That format is useful if you want to search a long interview for a certain phrase. And cleaning it up—adding punctuation, capitals, and sentence breaks—is probably faster and easier than having to create the transcript yourself. But it’s still not quite there.
And if you use this feature to transcribe an interview, only the primary person’s voice gets accurately transcribed. The software can learn only one voice per recording. So the interviewer’s voice will get some goofy transcriptions. Forget it for group discussions.
A few bugs
I had a bunch of problems getting going with Dictate 4.0. I spent the first day dismissing a lot of goofy, and incorrect, error messages (“You have two copies running,” for example).
Then I had trouble installing the web browser plug-in. And even once I did that, I had to answer a permission request every time I visited any website for the first time.

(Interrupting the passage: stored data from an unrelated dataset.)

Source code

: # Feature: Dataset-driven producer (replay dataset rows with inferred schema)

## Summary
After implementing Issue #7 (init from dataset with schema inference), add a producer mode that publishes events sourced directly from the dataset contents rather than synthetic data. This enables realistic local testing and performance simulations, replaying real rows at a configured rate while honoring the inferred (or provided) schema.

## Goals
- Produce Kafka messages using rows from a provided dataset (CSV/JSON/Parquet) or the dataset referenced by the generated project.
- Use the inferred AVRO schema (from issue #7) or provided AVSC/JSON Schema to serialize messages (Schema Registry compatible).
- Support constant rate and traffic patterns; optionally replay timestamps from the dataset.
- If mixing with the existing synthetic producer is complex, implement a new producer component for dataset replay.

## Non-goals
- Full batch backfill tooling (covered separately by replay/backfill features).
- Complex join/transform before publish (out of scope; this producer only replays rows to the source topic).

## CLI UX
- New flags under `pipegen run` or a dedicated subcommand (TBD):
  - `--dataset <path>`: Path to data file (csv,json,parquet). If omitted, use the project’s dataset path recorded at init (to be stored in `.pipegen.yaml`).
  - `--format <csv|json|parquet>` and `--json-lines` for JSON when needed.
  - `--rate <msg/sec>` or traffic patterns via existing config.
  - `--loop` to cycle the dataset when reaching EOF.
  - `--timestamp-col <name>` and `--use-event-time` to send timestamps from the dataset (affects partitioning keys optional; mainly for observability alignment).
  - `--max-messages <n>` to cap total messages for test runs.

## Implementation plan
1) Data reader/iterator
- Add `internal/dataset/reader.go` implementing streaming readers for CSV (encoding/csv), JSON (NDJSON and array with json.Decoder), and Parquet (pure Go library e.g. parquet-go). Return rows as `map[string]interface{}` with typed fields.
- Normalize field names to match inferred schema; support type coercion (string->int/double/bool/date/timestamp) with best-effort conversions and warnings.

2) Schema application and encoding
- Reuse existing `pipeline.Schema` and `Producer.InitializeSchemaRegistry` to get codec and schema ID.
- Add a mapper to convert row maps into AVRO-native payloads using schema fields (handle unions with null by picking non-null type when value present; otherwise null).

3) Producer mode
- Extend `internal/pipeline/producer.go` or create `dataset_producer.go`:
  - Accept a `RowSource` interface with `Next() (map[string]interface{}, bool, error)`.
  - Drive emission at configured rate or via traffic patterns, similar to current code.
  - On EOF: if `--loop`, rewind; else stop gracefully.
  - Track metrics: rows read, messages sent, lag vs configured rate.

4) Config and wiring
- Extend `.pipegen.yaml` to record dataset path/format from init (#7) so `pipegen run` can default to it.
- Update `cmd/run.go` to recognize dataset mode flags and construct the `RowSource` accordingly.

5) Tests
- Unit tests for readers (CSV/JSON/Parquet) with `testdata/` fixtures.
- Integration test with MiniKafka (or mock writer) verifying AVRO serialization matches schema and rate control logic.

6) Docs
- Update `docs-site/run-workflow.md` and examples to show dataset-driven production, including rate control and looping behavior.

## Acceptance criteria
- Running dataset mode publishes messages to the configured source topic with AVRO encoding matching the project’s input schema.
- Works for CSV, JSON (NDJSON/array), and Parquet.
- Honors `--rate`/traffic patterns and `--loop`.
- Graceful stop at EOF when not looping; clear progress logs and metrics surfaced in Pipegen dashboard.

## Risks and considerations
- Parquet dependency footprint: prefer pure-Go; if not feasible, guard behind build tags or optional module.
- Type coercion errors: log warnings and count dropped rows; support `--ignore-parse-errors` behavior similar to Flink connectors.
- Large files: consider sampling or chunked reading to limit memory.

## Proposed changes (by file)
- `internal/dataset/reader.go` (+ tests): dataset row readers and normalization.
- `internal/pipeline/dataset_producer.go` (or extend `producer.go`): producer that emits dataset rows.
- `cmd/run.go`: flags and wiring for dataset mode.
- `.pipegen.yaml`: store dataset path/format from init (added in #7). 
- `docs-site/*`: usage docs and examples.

I finally contacted Nuance, which told me that there’s an undocumented way to turn that off. Email me if you need the instructions.
There are also all these annoying little limitations. For example, when you dictate into Microsoft Word, all the apostrophes and quotation marks appear as the ugly straight kind instead of curly, as they should be.
And in a web browser, incredibly, you can’t highlight the address bar by voice, to dictate or type a new web address. You have to use the mouse or the keyboard for that.
Make no mistake: Dragon Dictate 4.0 for the Mac ($180, with headset) is infinitely better than the speech recognition you get on your phone. It’s also much better than the built-in speech recognition software on the Mac or Windows (which offers no Full Text Control at all, no formatting commands like “Bold that,” no computer commands like “Open Photoshop,” and no way to create voice macros). If you can’t type, or don’t like to type, on your Mac, then Dragon Dictate is a great option.
But at the same time, there are all those bugs. Basically, Dragon Dictate 4.0 for the Mac gives you a Ferrari engine—but the chassis has a few loose bolts.